Lauded for his experimental use of language in novels, essays and criticism, Cabrera won the 1997 Miguel de Cervantes prize for literature, the most prestigious literary award in the Spanish-speaking world. The Peruvian writer Mario Vargas Llosa, who sat on the jury that awarded the prize, praised Cabrera's vision, saying that "perhaps his greatest originality was to turn cinema criticism into a new literary genre."
Cabrera was born in 1929 in Gibara, Cuba, to parents who were founding members of the Cuban communist party. After the Castro-led revolution and overthrow of President Fulgencio Batista in 1959, Cabrera became editor of Revolución, the literary supplement of the new regime's mouthpiece.
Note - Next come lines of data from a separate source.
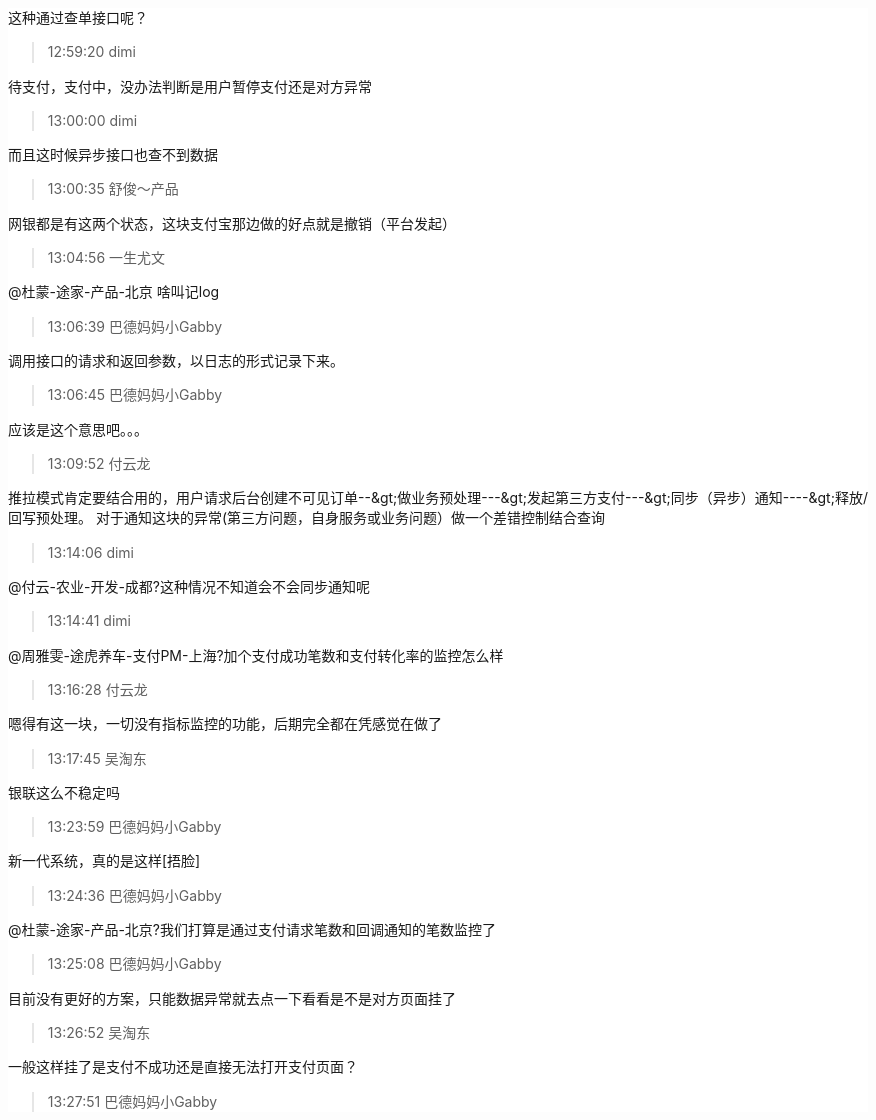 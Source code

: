 这种通过查单接口呢？  
   
> 12:59:20  dimi  
   
待支付，支付中，没办法判断是用户暂停支付还是对方异常  
   
> 13:00:00  dimi  
   
而且这时候异步接口也查不到数据  
   
> 13:00:35  舒俊～产品  
   
网银都是有这两个状态，这块支付宝那边做的好点就是撤销（平台发起）  
   
> 13:04:56  一生尤文  
   
@杜蒙-途家-产品-北京 啥叫记log  
   
> 13:06:39  巴德妈妈小Gabby  
   
调用接口的请求和返回参数，以日志的形式记录下来。  
   
> 13:06:45  巴德妈妈小Gabby  
   
应该是这个意思吧。。。  
   
> 13:09:52  付云龙  
   
推拉模式肯定要结合用的，用户请求后台创建不可见订单--&amp;gt;做业务预处理---&amp;gt;发起第三方支付---&amp;gt;同步（异步）通知----&amp;gt;释放/回写预处理。 对于通知这块的异常(第三方问题，自身服务或业务问题）做一个差错控制结合查询  
   
> 13:14:06  dimi  
   
@付云-农业-开发-成都?这种情况不知道会不会同步通知呢  
   
> 13:14:41  dimi  
   
@周雅雯-途虎养车-支付PM-上海?加个支付成功笔数和支付转化率的监控怎么样  
   
> 13:16:28  付云龙  
   
嗯得有这一块，一切没有指标监控的功能，后期完全都在凭感觉在做了  
   
> 13:17:45  吴淘东  
   
银联这么不稳定吗  
   
> 13:23:59  巴德妈妈小Gabby  
   
新一代系统，真的是这样[捂脸]  
   
> 13:24:36  巴德妈妈小Gabby  
   
@杜蒙-途家-产品-北京?我们打算是通过支付请求笔数和回调通知的笔数监控了  
   
> 13:25:08  巴德妈妈小Gabby  
   
目前没有更好的方案，只能数据异常就去点一下看看是不是对方页面挂了  
   
> 13:26:52  吴淘东  
   
一般这样挂了是支付不成功还是直接无法打开支付页面？  
   
> 13:27:51  巴德妈妈小Gabby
However, he fell out of favour after opposing the government's decision to ban a documentary on Havana nightlife made by his brother. Castro publicly rebuked him in a trial and he was henceforth forbidden to publish; instead, he went on to accept the position of Cuba's cultural attaché in Brussels in 1962. After returning to Cuba for his mother's funeral in 1965, he accepted that he could no longer continue to live in his home country. After a brief period in Madrid he settled in London and took on British citizenship, saying in 1997 that "I have not been back (to Cuba) since I left in 1965, and will not until Fidel Castro leaves power".
The themes of exile and alienation toward the Castro regime resonated through much of his work; he published a collection of political writings harshly critical of the Castro regime under the title Mea Cuba (Cuba is Pissing) in 1991. But it is for his most famous novel, 1967's Tres Tristes Tigres (Three Trapped Tigers), an animated account of nightlife in Havana cabarets before Castro came to power, that he will be remembered. "Its success surprised me," he admitted in an interview following his acceptance of the Cervantes prize. "It is half-written in Cuban slang - most readers won't understand it".
Other titles include Twentieth Century Job, a collection of film reviews published in 1963 and Cabrera's personal favourite; the English non-fiction work, Holy Smoke; and the 1997 essay Cinema or Sardine. Novels include A View of Dawn in the Tropics (1965) and Infante's Inferno (1979). He translated James Joyce's Dubliners into Spanish in 1972 and wrote screenplays, including the adaptation of Malcolm Lowry's Under the Volcano.
Cabrera had two daughters from his first wife, from whom he divorced in 1961. He remarried later that year.